Liquid Sky - najdziwniejszy film lat 80
Liquid Sky to film z 1982 roku w reżyserii Slava Tsukermana. Cała ekipa filmowa pochodzi z Rosji, a zdjęcia robiono w Nowym Jorku. Kategoryzuje się go do sci-fi i dramatu. Opowiada o kosmitach, którzy funkcjonują dzięki substancjom m.in. w heroinie i…. ludzkim orgazmie. Brzmi ciekawie, prawda?
(źródło: google grafika)
O filmie dowiedziałam się z tumblra, zachęciły mnie zdjęcia a’la glam rockowego makijażu i androgeniczność estetyki całości Liquid Sky.

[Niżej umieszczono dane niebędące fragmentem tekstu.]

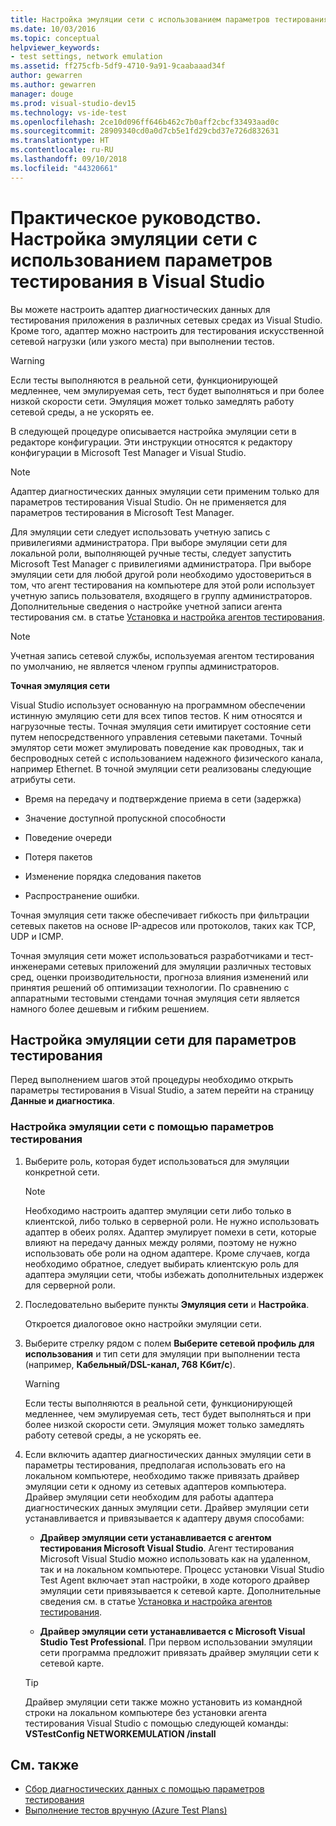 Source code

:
 ```yaml
---
title: Настройка эмуляции сети с использованием параметров тестирования в Visual Studio
ms.date: 10/03/2016
ms.topic: conceptual
helpviewer_keywords:
- test settings, network emulation
ms.assetid: ff275cfb-5df9-4710-9a91-9caabaaad34f
author: gewarren
ms.author: gewarren
manager: douge
ms.prod: visual-studio-dev15
ms.technology: vs-ide-test
ms.openlocfilehash: 2ce10d096ff646b462c7b0aff2cbcf33493aad0c
ms.sourcegitcommit: 28909340cd0a0d7cb5e1fd29cbd37e726d832631
ms.translationtype: HT
ms.contentlocale: ru-RU
ms.lasthandoff: 09/10/2018
ms.locfileid: "44320661"
---
```

# <a name="how-to-configure-network-emulation-using-test-settings-in-visual-studio"></a>Практическое руководство. Настройка эмуляции сети с использованием параметров тестирования в Visual Studio

Вы можете настроить адаптер диагностических данных для тестирования приложения в различных сетевых средах из Visual Studio. Кроме того, адаптер можно настроить для тестирования искусственной сетевой нагрузки (или узкого места) при выполнении тестов.

> [!WARNING]
> Если тесты выполняются в реальной сети, функционирующей медленнее, чем эмулируемая сеть, тест будет выполняться и при более низкой скорости сети. Эмуляция может только замедлять работу сетевой среды, а не ускорять ее.

 В следующей процедуре описывается настройка эмуляции сети в редакторе конфигурации. Эти инструкции относятся к редактору конфигурации в Microsoft Test Manager и Visual Studio.

> [!NOTE]
> Адаптер диагностических данных эмуляции сети применим только для параметров тестирования Visual Studio. Он не применяется для параметров тестирования в Microsoft Test Manager.

Для эмуляции сети следует использовать учетную запись с привилегиями администратора. При выборе эмуляции сети для локальной роли, выполняющей ручные тесты, следует запустить Microsoft Test Manager с привилегиями администратора. При выборе эмуляции сети для любой другой роли необходимо удостовериться в том, что агент тестирования на компьютере для этой роли использует учетную запись пользователя, входящего в группу администраторов. Дополнительные сведения о настройке учетной записи агента тестирования см. в статье [Установка и настройка агентов тестирования](../test/lab-management/install-configure-test-agents.md).

> [!NOTE]
> Учетная запись сетевой службы, используемая агентом тестирования по умолчанию, не является членом группы администраторов.

 **Точная эмуляция сети**

 Visual Studio использует основанную на программном обеспечении истинную эмуляцию сети для всех типов тестов. К ним относятся и нагрузочные тесты. Точная эмуляция сети имитирует состояние сети путем непосредственного управления сетевыми пакетами. Точный эмулятор сети может эмулировать поведение как проводных, так и беспроводных сетей с использованием надежного физического канала, например Ethernet. В точной эмуляции сети реализованы следующие атрибуты сети.

-   Время на передачу и подтверждение приема в сети (задержка)

-   Значение доступной пропускной способности

-   Поведение очереди

-   Потеря пакетов

-   Изменение порядка следования пакетов

-   Распространение ошибки.

 Точная эмуляция сети также обеспечивает гибкость при фильтрации сетевых пакетов на основе IP-адресов или протоколов, таких как TCP, UDP и ICMP.

 Точная эмуляция сети может использоваться разработчиками и тест-инженерами сетевых приложений для эмуляции различных тестовых сред, оценки производительности, прогноза влияния изменений или принятия решений об оптимизации технологии. По сравнению с аппаратными тестовыми стендами точная эмуляция сети является намного более дешевым и гибким решением.

## <a name="configure-network-emulation-for-your-test-settings"></a>Настройка эмуляции сети для параметров тестирования
 Перед выполнением шагов этой процедуры необходимо открыть параметры тестирования в Visual Studio, а затем перейти на страницу **Данные и диагностика**.

### <a name="to-configure-network-emulation-for-your-test-settings"></a>Настройка эмуляции сети с помощью параметров тестирования

1.  Выберите роль, которая будет использоваться для эмуляции конкретной сети.

    > [!NOTE]
    > Необходимо настроить адаптер эмуляции сети либо только в клиентской, либо только в серверной роли. Не нужно использовать адаптер в обеих ролях. Адаптер эмулирует помехи в сети, которые влияют на передачу данных между ролями, поэтому не нужно использовать обе роли на одном адаптере. Кроме случаев, когда необходимо обратное, следует выбирать клиентскую роль для адаптера эмуляции сети, чтобы избежать дополнительных издержек для серверной роли.

2.  Последовательно выберите пункты **Эмуляция сети** и **Настройка**.

     Откроется диалоговое окно настройки эмуляции сети.

3.  Выберите стрелку рядом с полем **Выберите сетевой профиль для использования** и тип сети для эмуляции при выполнении теста (например, **Кабельный/DSL-канал, 768 Кбит/с**).

    > [!WARNING]
    > Если тесты выполняются в реальной сети, функционирующей медленнее, чем эмулируемая сеть, тест будет выполняться и при более низкой скорости сети. Эмуляция может только замедлять работу сетевой среды, а не ускорять ее.

4.  Если включить адаптер диагностических данных эмуляции сети в параметры тестирования, предполагая использовать его на локальном компьютере, необходимо также привязать драйвер эмуляции сети к одному из сетевых адаптеров компьютера. Драйвер эмуляции сети необходим для работы адаптера диагностических данных эмуляции сети. Драйвер эмуляции сети устанавливается и привязывается к адаптеру двумя способами:

    -   **Драйвер эмуляции сети устанавливается с агентом тестирования Microsoft Visual Studio**. Агент тестирования Microsoft Visual Studio можно использовать как на удаленном, так и на локальном компьютере. Процесс установки Visual Studio Test Agent включает этап настройки, в ходе которого драйвер эмуляции сети привязывается к сетевой карте. Дополнительные сведения см. в статье [Установка и настройка агентов тестирования](../test/lab-management/install-configure-test-agents.md).

    -   **Драйвер эмуляции сети устанавливается с Microsoft Visual Studio Test Professional**. При первом использовании эмуляции сети программа предложит привязать драйвер эмуляции сети к сетевой карте.

    > [!TIP]
    > Драйвер эмуляции сети также можно установить из командной строки на локальном компьютере без установки агента тестирования Visual Studio с помощью следующей команды: **VSTestConfig NETWORKEMULATION /install**

## <a name="see-also"></a>См. также

- [Сбор диагностических данных с помощью параметров тестирования](../test/collect-diagnostic-information-using-test-settings.md)
- [Выполнение тестов вручную (Azure Test Plans)](/azure/devops/test/run-manual-tests?view=vsts) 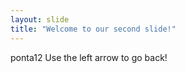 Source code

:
 ```yaml
---
layout: slide
title: "Welcome to our second slide!"
---
```

 ponta12
Use the left arrow to go back!
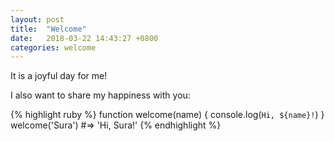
 ```yaml
---
layout: post
title:  "Welcome"
date:   2018-03-22 14:43:27 +0800
categories: welcome
---
```

It is a joyful day for me!

I also want to share my happiness with you:

{% highlight ruby %}
function welcome(name) {
  console.log(`Hi, ${name}!`)
}
welcome('Sura')
#=> 'Hi, Sura!'
{% endhighlight %}
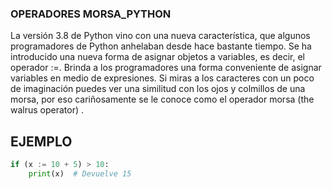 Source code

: ### OPERADORES MORSA_PYTHON
La versión 3.8 de Python vino con una nueva característica, que algunos programadores de Python anhelaban desde hace bastante tiempo. Se ha introducido una nueva forma de asignar objetos a variables, es decir, el operador :=. Brinda a los programadores una forma conveniente de asignar variables en medio de expresiones. Si miras a los caracteres con un poco de imaginación puedes ver una similitud con los ojos y colmillos de una morsa, por eso cariñosamente se le conoce como el operador morsa (the walrus operator) .
## EJEMPLO 
```python 
if (x := 10 + 5) > 10:
    print(x)  # Devuelve 15
``` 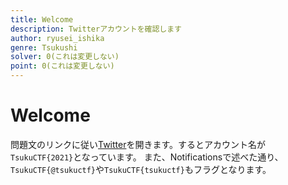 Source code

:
 ```yaml
---
title: Welcome
description: Twitterアカウントを確認します
author: ryusei_ishika
genre: Tsukushi
solver: 0(これは変更しない)
point: 0(これは変更しない)
---
```


# Welcome

問題文のリンクに従い[Twitter](https://twitter.com/tsukuctf)を開きます。するとアカウント名が`TsukuCTF{2021}`となっています。
また、Notificationsで述べた通り、`TsukuCTF{@tsukuctf}`や`TsukuCTF{tsukuctf}`もフラグとなります。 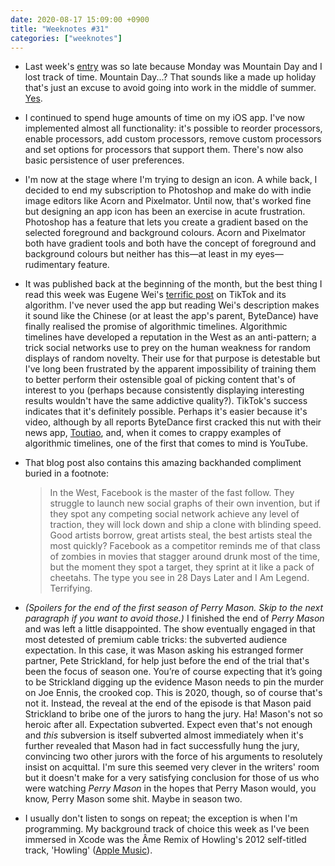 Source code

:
 ```yaml
---
date: 2020-08-17 15:09:00 +0900
title: "Weeknotes #31"
categories: ["weeknotes"]
---
```


- Last week's [entry](https://updates.inqk.net/post/1597068960.html) was so late because Monday was Mountain Day and I lost track of time. Mountain Day...? That sounds like a made up holiday that's just an excuse to avoid going into work in the middle of summer. [Yes](https://www.bbc.com/news/world-asia-37030868).

- I continued to spend huge amounts of time on my iOS app. I've now implemented almost all functionality: it's possible to reorder processors, enable processors, add custom processors, remove custom processors and set options for processors that support them. There's now also basic persistence of user preferences.

- I'm now at the stage where I'm trying to design an icon. A while back, I decided to end my subscription to Photoshop and make do with indie image editors like Acorn and Pixelmator. Until now, that's worked fine but designing an app icon has been an exercise in acute frustration. Photoshop has a feature that lets you create a gradient based on the selected foreground and background colours. Acorn and Pixelmator both have gradient tools and both have the concept of foreground and background colours but neither has this—at least in my eyes—rudimentary feature.

- It was published back at the beginning of the month, but the best thing I read this week was Eugene Wei's [terrific post](https://www.eugenewei.com/blog/2020/8/3/tiktok-and-the-sorting-hat) on TikTok and its algorithm. I've never used the app but reading Wei's description makes it sound like the Chinese (or at least the app's parent, ByteDance) have finally realised the promise of algorithmic timelines. Algorithmic timelines have developed a reputation in the West as an anti-pattern; a trick social networks use to prey on the human weakness for random displays of random novelty. Their use for that purpose is detestable but I've long been frustrated by the apparent impossibility of training them to better perform their ostensible goal of picking content that's of interest to you (perhaps because consistently displaying interesting results wouldn't have the same addictive quality?). TikTok's success indicates that it's definitely possible. Perhaps it's easier because it's video, although by all reports ByteDance first cracked this nut with their news app, [Toutiao](https://en.wikipedia.org/wiki/Toutiao), and, when it comes to crappy examples of algorithmic timelines, one of the first that comes to mind is YouTube.

- That blog post also contains this amazing backhanded compliment buried in a footnote:

  > In the West, Facebook is the master of the fast follow. They struggle to launch new social graphs of their own invention, but if they spot any competing social network achieve any level of traction, they will lock down and ship a clone with blinding speed. Good artists borrow, great artists steal, the best artists steal the most quickly? Facebook as a competitor reminds me of that class of zombies in movies that stagger around drunk most of the time, but the moment they spot a target, they sprint at it like a pack of cheetahs. The type you see in 28 Days Later and I Am Legend. Terrifying.

- _(Spoilers for the end of the first season of Perry Mason. Skip to the next paragraph if you want to avoid those.)_ I finished the end of _Perry Mason_ and was left a little disappointed. The show eventually engaged in that most detested of premium cable tricks: the subverted audience expectation. In this case, it was Mason asking his estranged former partner, Pete Strickland, for help just before the end of the trial that's been the focus of season one. You’re of course expecting that it’s going to be Strickland digging up the evidence Mason needs to pin the murder on Joe Ennis, the crooked cop. This is 2020, though, so of course that's not it. Instead, the reveal at the end of the episode is that Mason paid Strickland to bribe one of the jurors to hang the jury. Ha! Mason's not so heroic after all. Expectation subverted. Expect even that's not enough and _this_ subversion is itself subverted almost immediately when it's further revealed that Mason had in fact successfully hung the jury, convincing two other jurors with the force of his arguments to resolutely insist on acquittal. I'm sure this seemed very clever in the writers' room but it doesn't make for a very satisfying conclusion for those of us who were watching _Perry Mason_ in the hopes that Perry Mason would, you know, Perry Mason some shit. Maybe in season two.

- I usually don't listen to songs on repeat; the exception is when I'm programming. My background track of choice this week as I've been immersed in Xcode was the Âme Remix of Howling's 2012 self-titled track, 'Howling' ([Apple Music](https://music.apple.com/us/album/howling-%C3%A2me-remix/955885004?i=955885016)).
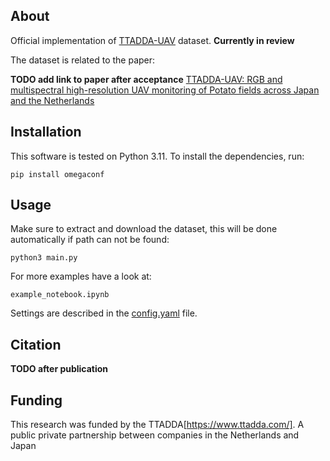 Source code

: 
## About
Official implementation of [TTADDA-UAV](https://data.4tu.nl/my/collections/936b5772-09fc-4856-983d-1f9cc2f38d15/edit) dataset. **Currently in review**


The dataset is related to the paper:

**TODO add link to paper after acceptance**
[TTADDA-UAV: RGB and multispectral high-resolution UAV monitoring of Potato fields across Japan and the Netherlands
]()

## Installation
This software is tested on Python 3.11. To install the dependencies, run:
```
pip install omegaconf
```

## Usage
Make sure to extract and download the dataset, this will be done automatically if path can not be found:
```
python3 main.py
```
For more examples have a look at:
```
example_notebook.ipynb
```

Settings are described in the [config.yaml](config.yaml) file.


## Citation
**TODO after publication**

## Funding
This research was funded by the TTADDA[https://www.ttadda.com/]. A public private partnership between companies in the Netherlands and Japan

Od razu postanowiłam to obejrzeć (był to okres, kiedy wszystko związane z glam rockiem tak mnie ekscytowało, że nie było szans, żebym nie ściągnęła filmu od razu).
Przedstawione postaci pochodziły ze środowiska punkrockowców. Dlaczego punków? Proste – właśnie wśród nich (według filmie) bierze się najwięcej heroiny i uprawia najwięcej seksu. Kosmici żerują stricte na głównej bohaterce, androgenicznej, inspirowanej Davidem Bowiem, modelce i dziewczynie dilerki narkotyków, ponieważ nigdy nie przeżywa ona orgazmu, jej partnerzy za to – zawsze. Ważną postacią jest także naukowiec niemieckiego pochodzenia, który za wszelką cenę chce zbadać kosmitów oraz pomóc ludziom, którzy są przez nich nękani.
Po pięciu minutach zorientowałam się, że nie tak wyobrażałam sobie Liquid Sky. Okropna, elektroniczna muzyka, straszliwie drętwa gra aktorska, scenografia bardzo niekompletna, tandetna. Jednak nie zrezygnowałam z dalszego oglądania.
Po zakończeniu filmu naprawdę nie wiedziałam co o tym wszystkim sądzić. Nie mogę powiedzieć, że go nie rozumiem, ale nie rozumiem na pewno, po co coś takiego tworzyć przy tak małym budżecie. Aczkolwiek w pewien sposób mnie to urzekło, miało to wszystko swój naiwny urok.
(źródło: google grafika)
Widziałam naprawdę dużo dziwnych, niezrozumiałych rzeczy, ale tak dziwnego, i tak niezrozumiałego filmu – nigdy.